Doggie on a Diet

[Possible trigger for weight loss talk. Primarily about animals rather than people, but connected to diet culture.]

As I’ve mentioned before, the hubby and I foster dogs for a rescue organization. Our first foster, Reba, is now happy in her new home, and we have a second foster, Hershey Girl.

Hershey is an eight and a half year old beagle. She’s incredibly sweet, though shy at times and somewhat concerned about cats (largely because my cat Thomas is, well, kind of a butthead).

She has mammary tumors which we’re hoping are benign. Fortunately, they frequently are, but we won’t know anything until they actually do a biopsy. We’ll try to get her adopted out either way, but if she does have cancer, it will most likely become our job to make her remaining time as happy and comfortable as possible and be with her once it’s time to put her to sleep. (She belongs to the rescue, so that would be their call, not ours.)

Hershey Girl is also very fat. Average for a female beagle is 22-25 pounds, and she weighs 37. So, we’re going to try to help her lose some of that. Which, as you can imagine, is a little conflicting for me.

I know dogs aren’t people, and I don’t want to conflate the two or let my feelings about diet culture interfere with taking the best possible care of this dog that I can. And yet, I have to think that if it’s not as simple as “calories in, calories out” in people, is it really that simple in animals?

Heck, I know it’s not. I’m sitting next to a fat cat (Haley) who’s far more active than our other cat (Thomas). Thomas, however, isn’t fat. He has a bit of a belly, but mostly he’s just a big cat. Thomas, the leaner cat, is also the first to the food dish, the first to mew piteously if we haven’t fed him the minute we get up, and the first to get all indignant when we make food for ourselves and don’t give him any. But the fat kitty is also a spayed female, which tends to cause weight gain.

The other tricky thing is that dogs and people have very different internal cues. Dogs tend to be always hungry and not necessarily self-regulate. There are plenty of dogs who would eat their dinner, the rest of the bag of food, and everything vaguely edible on the counter if given half a chance. I know this isn’t true of all dogs (Diamond is sleeping next to a bowl with food left in it as we speak), but it’s pretty common.

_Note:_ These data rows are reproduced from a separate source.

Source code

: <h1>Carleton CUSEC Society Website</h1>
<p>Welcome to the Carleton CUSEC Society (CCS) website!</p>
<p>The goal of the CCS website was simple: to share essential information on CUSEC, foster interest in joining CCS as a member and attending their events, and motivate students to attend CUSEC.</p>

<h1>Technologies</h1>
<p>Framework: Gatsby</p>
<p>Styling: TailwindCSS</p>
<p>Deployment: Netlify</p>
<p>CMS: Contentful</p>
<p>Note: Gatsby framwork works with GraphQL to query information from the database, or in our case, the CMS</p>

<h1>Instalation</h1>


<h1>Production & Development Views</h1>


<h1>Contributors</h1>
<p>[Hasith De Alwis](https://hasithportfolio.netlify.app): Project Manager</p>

People, on the other hand, are usually good at self-regulating if they have access to a variety of food and real permission to eat.

So, while it makes me a little twitchy, we’re going to count calories for the puppy dog, limit treats, and take her for lots of long walks. But, at the same time, we’re not going to focus too hard on weight loss. If a reasonable quantity of high-quality food and fun exercise doesn’t make her a smaller puppy dog, it’s possible that she’s just not going to be a smaller puppy dog, and I have no intention of getting sucked into the “weight loss at any cost” panic. Basically, we’ll worry about keeping her as healthy as possible, with the hope that healthy things will also lead to weight loss, which is likely to be good for a senior puppy dog’s joints and energy level.

She’s been in the shelter for a while, and she was surrendered because her people lost their house. So I imagine that she hasn’t gotten enough exercise for quite a while. And beagles don’t tend to be demanding about exercise, so it’s easy not to get them as much activity as they need physically. Our last foster, Reba, was a crazy, crashy, two-year-old pit bull. If you wanted her to be sane and not eat the couch, you would make sure she got a long walk and the chance to run around every day. Hershey Girl, on the other hand, gets excited when you put shoes on, but is pretty content to snooze on the couch all day. So, with all of that, I’m fairly confident that she’ll lose a few pounds once she has a chance to get plenty of walks.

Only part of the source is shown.